EXERCISE AIM
Give the data below again exactly as written, but without the pictures.

PROVIDED RECORDS
════

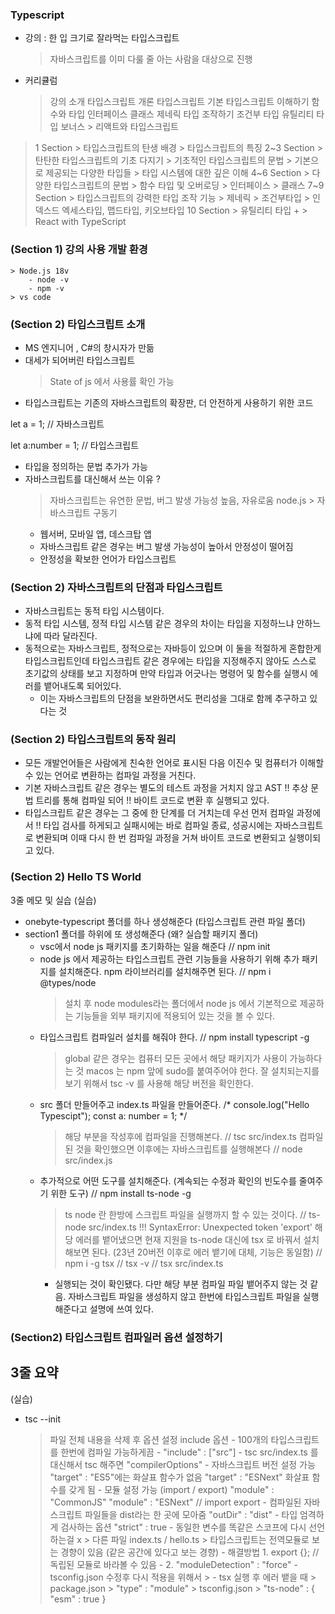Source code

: ### Typescript 
- 강의 : 한 입 크기로 잘라먹는 타입스크립트 
	> 자바스크립트를 이미 다룰 줄 아는 사람을 대상으로 진행 
	
- 커리큘럼 
	> 강의 소개 
	> 타입스크립트 개론 
	> 타입스크립트 기본 
	> 타입스크립트 이해하기 
	> 함수와 타입 
	> 인터페이스 
	> 클래스 
	> 제네릭 
	> 타입 조작하기 
	> 조건부 타입 
	> 유틸리티 타입 
	> 보너스 > 리액트와 타입스크립트 

> 1 Section 
	> 타입스크립트의 탄생 배경 
	> 타입스크립트의 특징 
> 2~3 Section 
	> 탄탄한 타입스크립트의 기초 다지기 
	> 기초적인 타입스크립트의 문법 
	> 기본으로 제공되는 다양한 타입들 
	> 타입 시스템에 대한 깊은 이해 
> 4~6 Section 
	> 다양한 타입스크립트의 문법 
	> 함수 타입 및 오버로딩 
	> 인터페이스 
	> 클래스 
> 7~9 Section 
	> 타입스크립트의 강력한 타입 조작 기능 
	> 제네릭 
	> 조건부타입 
	> 인덱스드 엑세스타입, 맵드타입, 키오브타입 
> 10 Section 
	> 유틸리티 타입 
> + 
	> React with TypeScript 
	
### (Section 1) 강의 사용 개발 환경 
	> Node.js 18v 
		- node -v 
		- npm -v 
	> vs code 

### (Section 2) 타입스크립트 소개 
- MS 엔지니어 , C#의 창시자가 만듦 
- 대세가 되어버린 타입스크립트 
	> State of js 에서 사용률 확인 가능 
- 타입스크립트는 기존의 자바스크립트의 확장판, 더 안전하게 사용하기 위한 코드 

let a = 1; // 자바스크립트 

let a:number = 1; // 타입스크립트 
- 타입을 정의하는 문법 추가가 가능 
- 자바스크립트를 대신해서 쓰는 이유 ? 
	> 자바스크립트는 유연한 문법, 버그 발생 가능성 높음, 자유로움 
	> node.js > 자바스크립트 구동기 
	- 웹서버, 모바일 앱, 데스크탑 앱 
	- 자바스크립트 같은 경우는 버그 발생 가능성이 높아서 안정성이 떨어짐 
	- 안정성을 확보한 언어가 타입스크립트 

### (Section 2) 자바스크립트의 단점과 타입스크립트 
- 자바스크립트는 동적 타입 시스템이다. 
- 동적 타입 시스템, 정적 타입 시스템 같은 경우의 차이는 타입을 지정하느냐 안하느냐에 따라 달라진다. 
- 동적으로는 자바스크립트, 정적으로는 자바등이 있으며 이 둘을 적절하게 혼합한게 타입스크립트인데 타입스크립트 같은 경우에는 타입을 지정해주지 않아도 스스로 초기값의 상태를 보고 지정하며 만약 타입과 어긋나는 명령어 및 함수를 실행시 에러를 뱉어내도록 되어있다. 
	- 이는 자바스크립트의 단점을 보완하면서도 편리성을 그대로 함께 추구하고 있다는 것 

### (Section 2) 타입스크립트의 동작 원리 
- 모든 개발언어들은 사람에게 친숙한 언어로 표시된 다음 이진수 및 컴퓨터가 이해할 수 있는 언어로 변환하는 컴파일 과정을 거친다. 
- 기본 자바스크립트 같은 경우는 별도의 테스트 과정을 거치지 않고 AST !! 추상 문법 트리를 통해 컴파일 되어 !! 바이트 코드로 변환 후 실행되고 있다. 
- 타입스크립트 같은 경우는 그 중에 한 단계를 더 거치는데 우선 먼저 컴파일 과정에서 !! 타입 검사를 하게되고 실패시에는 바로 컴파일 종료, 성공시에는 자바스크립트로 변환되며 이때 다시 한 번 컴파일 과정을 거쳐 바이트 코드로 변환되고 실행이되고 있다. 

### (Section 2) Hello TS World 
3줄 메모 및 실습 
(실습)
- onebyte-typescript 폴더를 하나 생성해준다 (타입스크립트 관련 파일 폴더) 
- section1 폴더를 하위에 또 생성해준다 (왜? 실습할 패키지 폴더) 
	- vsc에서 node js 패키지를 초기화하는 일을 해준다 
		// npm init 
	- node js 에서 제공하는 타입스크립트 관련 기능들을 사용하기 위해 추가 패키지를 설치해준다. npm 라이브러리를 설치해주면 된다. 
		// npm i @types/node
		> 설치 후 node modules라는 폴더에서 node js 에서 기본적으로 제공하는 기능들을 외부 패키지에 적용되어 있는 것을 볼 수 있다. 
	- 타입스크립트 컴파일러 설치를 해줘야 한다. 
		// npm install typescript -g 
		> global 같은 경우는 컴퓨터 모든 곳에서 해당 패키지가 사용이 가능하다는 것 
		> macos 는 npm 앞에 sudo를 붙여주어야 한다. 
		> 잘 설치되는지를 보기 위해서 tsc -v 를 사용해 해당 버전을 확인한다. 
	- src 폴더 만들어주고 index.ts 파일을 만들어준다. 
		/*
		console.log("Hello Typescipt"); 
		const a: number = 1; 
		*/
		> 해당 부분을 작성후에 컴파일을 진행해본다. 
			// tsc src/index.ts 
		> 컴파일 된 것을 확인했으면 이후에는 자바스크립트를 실행해본다 
			// node src/index.js 
	- 추가적으로 어떤 도구를 설치해준다. (계속되는 수정과 확인의 빈도수를 줄여주기 위한 도구) 
		// npm install ts-node -g
		> ts node 란 한방에 스크립트 파일을 실행까지 할 수 있는 것이다. 
		// ts-node src/index.ts 
		!!! SyntaxError: Unexpected token 'export' 
		> 해당 에러를 뱉어냈으면 현재 지원을 ts-node 대신에 tsx 로 바꿔서 설치해보면 된다. (23년 20버전 이후로 에러 뱉기에 대체, 기능은 동일함) 
		// npm i -g tsx
		// tsx -v
		// tsx src/index.ts
		- 실행되는 것이 확인됐다. 다만 해당 부분 컴파일 파일 뱉어주지 않는 것 같음. 자바스크립트 파일을 생성하지 않고 한번에 타입스크립트 파일을 실행해준다고 설명에 쓰여 있다. 

### (Section2) 타입스크립트 컴파일러 옵션 설정하기 
3줄 요약 
- 
(실습) 
- tsc --init 
	> 파일 전체 내용을 삭제 후 옵션 설정 
	> include 옵션 
		- 100개의 타입스크립트를 한번에 컴파일 가능하게끔 
		- "include" : ["src"]
		- tsc src/index.ts 를 대신해서 tsc 해주면 
	> "compilerOptions"
		- 자바스크립트 버전 설정 가능
			"target" : "ES5"에는 화살표 함수가 없음 
			"target" : "ESNext" 화살표 함수를 갖게 됨 
		- 모듈 설정 가능 (import / export) 
			"module" : "CommonJS"
			"module" : "ESNext" // import export 
		- 컴파일된 자바스크립트 파일들을 dist라는 한 곳에 모아줌 
			"outDir" : "dist"
		- 타입 엄격하게 검사하는 옵션 
			"strict" : true
		- 동일한 변수를 똑같은 스코프에 다시 선언하는걸 x 
			> 다른 파일 index.ts / hello.ts 
			> 타입스크립트는 전역모듈로 보는 경향이 있음 (같은 공간에 있다고 보는 경향) 
			- 해결방법 1. export {}; // 독립된 모듈로 바라볼 수 있음 
			- 2. "moduleDetection" : "force" 
		- tsconfig.json 수정후 다시 적용을 위해서 
			> 
		- tsx 실행 후 에러 뱉을 때 
			> package.json > "type" : "module" 
			> tsconfig.json > "ts-node" : {
				"esm" : true 
			}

════

EXERCISE RESULT
Source code

: ### Typescript 
- 강의 : 한 입 크기로 잘라먹는 타입스크립트 
	> 자바스크립트를 이미 다룰 줄 아는 사람을 대상으로 진행 
	
- 커리큘럼 
	> 강의 소개 
	> 타입스크립트 개론 
	> 타입스크립트 기본 
	> 타입스크립트 이해하기 
	> 함수와 타입 
	> 인터페이스 
	> 클래스 
	> 제네릭 
	> 타입 조작하기 
	> 조건부 타입 
	> 유틸리티 타입 
	> 보너스 > 리액트와 타입스크립트 

> 1 Section 
	> 타입스크립트의 탄생 배경 
	> 타입스크립트의 특징 
> 2~3 Section 
	> 탄탄한 타입스크립트의 기초 다지기 
	> 기초적인 타입스크립트의 문법 
	> 기본으로 제공되는 다양한 타입들 
	> 타입 시스템에 대한 깊은 이해 
> 4~6 Section 
	> 다양한 타입스크립트의 문법 
	> 함수 타입 및 오버로딩 
	> 인터페이스 
	> 클래스 
> 7~9 Section 
	> 타입스크립트의 강력한 타입 조작 기능 
	> 제네릭 
	> 조건부타입 
	> 인덱스드 엑세스타입, 맵드타입, 키오브타입 
> 10 Section 
	> 유틸리티 타입 
> + 
	> React with TypeScript 
	
### (Section 1) 강의 사용 개발 환경 
	> Node.js 18v 
		- node -v 
		- npm -v 
	> vs code 

### (Section 2) 타입스크립트 소개 
- MS 엔지니어 , C#의 창시자가 만듦 
- 대세가 되어버린 타입스크립트 
	> State of js 에서 사용률 확인 가능 
- 타입스크립트는 기존의 자바스크립트의 확장판, 더 안전하게 사용하기 위한 코드 

let a = 1; // 자바스크립트 

let a:number = 1; // 타입스크립트 
- 타입을 정의하는 문법 추가가 가능 
- 자바스크립트를 대신해서 쓰는 이유 ? 
	> 자바스크립트는 유연한 문법, 버그 발생 가능성 높음, 자유로움 
	> node.js > 자바스크립트 구동기 
	- 웹서버, 모바일 앱, 데스크탑 앱 
	- 자바스크립트 같은 경우는 버그 발생 가능성이 높아서 안정성이 떨어짐 
	- 안정성을 확보한 언어가 타입스크립트 

### (Section 2) 자바스크립트의 단점과 타입스크립트 
- 자바스크립트는 동적 타입 시스템이다. 
- 동적 타입 시스템, 정적 타입 시스템 같은 경우의 차이는 타입을 지정하느냐 안하느냐에 따라 달라진다. 
- 동적으로는 자바스크립트, 정적으로는 자바등이 있으며 이 둘을 적절하게 혼합한게 타입스크립트인데 타입스크립트 같은 경우에는 타입을 지정해주지 않아도 스스로 초기값의 상태를 보고 지정하며 만약 타입과 어긋나는 명령어 및 함수를 실행시 에러를 뱉어내도록 되어있다. 
	- 이는 자바스크립트의 단점을 보완하면서도 편리성을 그대로 함께 추구하고 있다는 것 

### (Section 2) 타입스크립트의 동작 원리 
- 모든 개발언어들은 사람에게 친숙한 언어로 표시된 다음 이진수 및 컴퓨터가 이해할 수 있는 언어로 변환하는 컴파일 과정을 거친다. 
- 기본 자바스크립트 같은 경우는 별도의 테스트 과정을 거치지 않고 AST !! 추상 문법 트리를 통해 컴파일 되어 !! 바이트 코드로 변환 후 실행되고 있다. 
- 타입스크립트 같은 경우는 그 중에 한 단계를 더 거치는데 우선 먼저 컴파일 과정에서 !! 타입 검사를 하게되고 실패시에는 바로 컴파일 종료, 성공시에는 자바스크립트로 변환되며 이때 다시 한 번 컴파일 과정을 거쳐 바이트 코드로 변환되고 실행이되고 있다. 

### (Section 2) Hello TS World 
3줄 메모 및 실습 
(실습)
- onebyte-typescript 폴더를 하나 생성해준다 (타입스크립트 관련 파일 폴더) 
- section1 폴더를 하위에 또 생성해준다 (왜? 실습할 패키지 폴더) 
	- vsc에서 node js 패키지를 초기화하는 일을 해준다 
		// npm init 
	- node js 에서 제공하는 타입스크립트 관련 기능들을 사용하기 위해 추가 패키지를 설치해준다. npm 라이브러리를 설치해주면 된다. 
		// npm i @types/node
		> 설치 후 node modules라는 폴더에서 node js 에서 기본적으로 제공하는 기능들을 외부 패키지에 적용되어 있는 것을 볼 수 있다. 
	- 타입스크립트 컴파일러 설치를 해줘야 한다. 
		// npm install typescript -g 
		> global 같은 경우는 컴퓨터 모든 곳에서 해당 패키지가 사용이 가능하다는 것 
		> macos 는 npm 앞에 sudo를 붙여주어야 한다. 
		> 잘 설치되는지를 보기 위해서 tsc -v 를 사용해 해당 버전을 확인한다. 
	- src 폴더 만들어주고 index.ts 파일을 만들어준다. 
		/*
		console.log("Hello Typescipt"); 
		const a: number = 1; 
		*/
		> 해당 부분을 작성후에 컴파일을 진행해본다. 
			// tsc src/index.ts 
		> 컴파일 된 것을 확인했으면 이후에는 자바스크립트를 실행해본다 
			// node src/index.js 
	- 추가적으로 어떤 도구를 설치해준다. (계속되는 수정과 확인의 빈도수를 줄여주기 위한 도구) 
		// npm install ts-node -g
		> ts node 란 한방에 스크립트 파일을 실행까지 할 수 있는 것이다. 
		// ts-node src/index.ts 
		!!! SyntaxError: Unexpected token 'export' 
		> 해당 에러를 뱉어냈으면 현재 지원을 ts-node 대신에 tsx 로 바꿔서 설치해보면 된다. (23년 20버전 이후로 에러 뱉기에 대체, 기능은 동일함) 
		// npm i -g tsx
		// tsx -v
		// tsx src/index.ts
		- 실행되는 것이 확인됐다. 다만 해당 부분 컴파일 파일 뱉어주지 않는 것 같음. 자바스크립트 파일을 생성하지 않고 한번에 타입스크립트 파일을 실행해준다고 설명에 쓰여 있다. 

### (Section2) 타입스크립트 컴파일러 옵션 설정하기 
3줄 요약 
- 
(실습) 
- tsc --init 
	> 파일 전체 내용을 삭제 후 옵션 설정 
	> include 옵션 
		- 100개의 타입스크립트를 한번에 컴파일 가능하게끔 
		- "include" : ["src"]
		- tsc src/index.ts 를 대신해서 tsc 해주면 
	> "compilerOptions"
		- 자바스크립트 버전 설정 가능
			"target" : "ES5"에는 화살표 함수가 없음 
			"target" : "ESNext" 화살표 함수를 갖게 됨 
		- 모듈 설정 가능 (import / export) 
			"module" : "CommonJS"
			"module" : "ESNext" // import export 
		- 컴파일된 자바스크립트 파일들을 dist라는 한 곳에 모아줌 
			"outDir" : "dist"
		- 타입 엄격하게 검사하는 옵션 
			"strict" : true
		- 동일한 변수를 똑같은 스코프에 다시 선언하는걸 x 
			> 다른 파일 index.ts / hello.ts 
			> 타입스크립트는 전역모듈로 보는 경향이 있음 (같은 공간에 있다고 보는 경향) 
			- 해결방법 1. export {}; // 독립된 모듈로 바라볼 수 있음 
			- 2. "moduleDetection" : "force" 
		- tsconfig.json 수정후 다시 적용을 위해서 
			> 
		- tsx 실행 후 에러 뱉을 때 
			> package.json > "type" : "module" 
			> tsconfig.json > "ts-node" : {
				"esm" : true 
			}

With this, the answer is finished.